----- DATA RECORDS

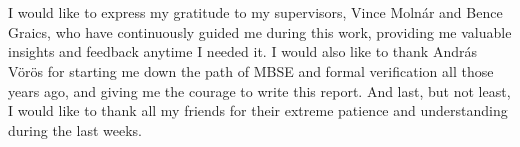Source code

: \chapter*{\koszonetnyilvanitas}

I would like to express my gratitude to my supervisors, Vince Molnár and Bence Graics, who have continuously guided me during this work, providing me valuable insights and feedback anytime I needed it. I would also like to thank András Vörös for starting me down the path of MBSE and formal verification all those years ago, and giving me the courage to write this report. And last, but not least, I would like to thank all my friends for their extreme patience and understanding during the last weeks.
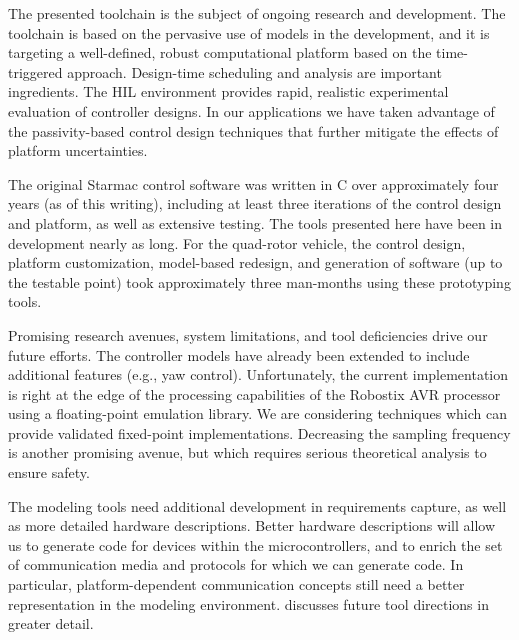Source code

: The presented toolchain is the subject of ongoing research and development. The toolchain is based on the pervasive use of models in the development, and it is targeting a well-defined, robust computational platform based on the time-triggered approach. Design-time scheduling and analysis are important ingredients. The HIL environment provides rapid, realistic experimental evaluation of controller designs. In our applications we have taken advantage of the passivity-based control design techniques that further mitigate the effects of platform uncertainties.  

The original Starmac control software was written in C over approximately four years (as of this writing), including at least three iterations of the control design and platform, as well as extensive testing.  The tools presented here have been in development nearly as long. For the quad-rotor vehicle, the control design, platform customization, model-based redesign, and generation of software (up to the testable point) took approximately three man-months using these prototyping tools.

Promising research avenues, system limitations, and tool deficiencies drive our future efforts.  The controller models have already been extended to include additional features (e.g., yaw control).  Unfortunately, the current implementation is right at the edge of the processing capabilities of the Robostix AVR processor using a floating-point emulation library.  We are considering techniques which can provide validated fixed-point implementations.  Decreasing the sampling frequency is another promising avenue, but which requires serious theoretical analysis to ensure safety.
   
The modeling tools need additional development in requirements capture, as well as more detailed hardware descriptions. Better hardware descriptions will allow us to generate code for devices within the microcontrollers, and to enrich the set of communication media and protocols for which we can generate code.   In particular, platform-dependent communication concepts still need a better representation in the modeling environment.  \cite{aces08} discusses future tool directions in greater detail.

----------

# ACTIVITY:
Return every line from the entries above that contains the word "well".

# FINAL ANSWER:
: The presented toolchain is the subject of ongoing research and development. The toolchain is based on the pervasive use of models in the development, and it is targeting a well-defined, robust computational platform based on the time-triggered approach. Design-time scheduling and analysis are important ingredients. The HIL environment provides rapid, realistic experimental evaluation of controller designs. In our applications we have taken advantage of the passivity-based control design techniques that further mitigate the effects of platform uncertainties.  
The original Starmac control software was written in C over approximately four years (as of this writing), including at least three iterations of the control design and platform, as well as extensive testing.  The tools presented here have been in development nearly as long. For the quad-rotor vehicle, the control design, platform customization, model-based redesign, and generation of software (up to the testable point) took approximately three man-months using these prototyping tools.
The modeling tools need additional development in requirements capture, as well as more detailed hardware descriptions. Better hardware descriptions will allow us to generate code for devices within the microcontrollers, and to enrich the set of communication media and protocols for which we can generate code.   In particular, platform-dependent communication concepts still need a better representation in the modeling environment.  \cite{aces08} discusses future tool directions in greater detail.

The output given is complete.